- Theatrical release poster
- Spanish: Dile a Laura que la quiero
- Directed by: José Miguel Juárez
- Screenplay by: José Miguel Juárez; Antonio Oliver; Álvaro Fernández Armero;
- Produced by: Eduardo Campoy
- Starring: Jorge Perugorría; Ana Álvarez; Nancho Novo; Mabel Lozano; Toni Cantó;
- Cinematography: José Luis Alcaine
- Edited by: Luis Manuel del Valle
- Music by: Mario de Benito
- Production companies: Cartel; Aleph Producciones;
- Distributed by: Columbia TriStar Films de España (Spain)
- Release dates: 25 August 1995 (Spain); 6 February 1997 (Argentina);
- Running time: 100 minute
- Countries: Spain; Argentina;
- Language: Spanish

= Tell Laura I Love Her (film) =

Tell Laura I Love Her (Dile a Laura que la quiero) is a 1995 romantic comedy film directed by José Miguel Juárez. It stars Jorge Perugorría and Ana Álvarez.

== Plot ==
Record-company producer Jorge and photographer Laura are a couple. Conflict arises when the Jorge cheats on Laura with his workmate Estrella.
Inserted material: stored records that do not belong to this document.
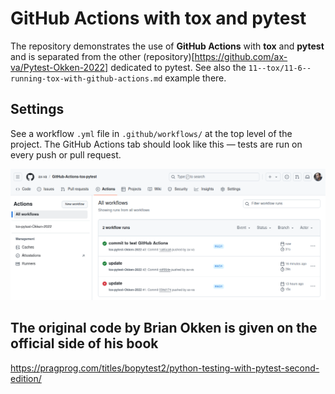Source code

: # GitHub Actions with tox and pytest

The repository demonstrates the use of **GitHub Actions** with **tox** and **pytest** and 
is separated from the other (repository)[https://github.com/ax-va/Pytest-Okken-2022]
dedicated to pytest. See also the `11--tox/11-6--running-tox-with-github-actions.md` example there.

## Settings

See a workflow `.yml` file in `.github/workflows/` at the top level of the project.
The GitHub Actions tab should look like this — tests are run on every push or pull request.

<p align="center">
  <img src="https://github.com/ax-va/GitHub-Actions-tox-pytest/blob/main/github-actions.png" width="900" />
</p>

## The original code by Brian Okken is given on the official side of his book

https://pragprog.com/titles/bopytest2/python-testing-with-pytest-second-edition/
Jorge tries to win Laura back.

== Production ==
The film is a Spanish-Argentine co-production by Cartel and Aleph Producciones with the participation of Antena 3 TV and Canal+.

== Release ==
Tell Laura I Love Her was released theatrically in Spain on 25 August 1995, and in Argentina on 6 February 1997.

== Reception ==
Al Goodman of The International Herald Tribune found the joy of the film in "a fast start, some genuinely funny vignettes and the mastery of leading actor Jorge Perugorría", citing otherwise as the element dragging down the film a "weak script that slips into a trite ending".

Luis Martínez of El País wrote that "without complications and with cleanliness, the director achieves a piece that, if not rounded, at least rolls, which is what matters".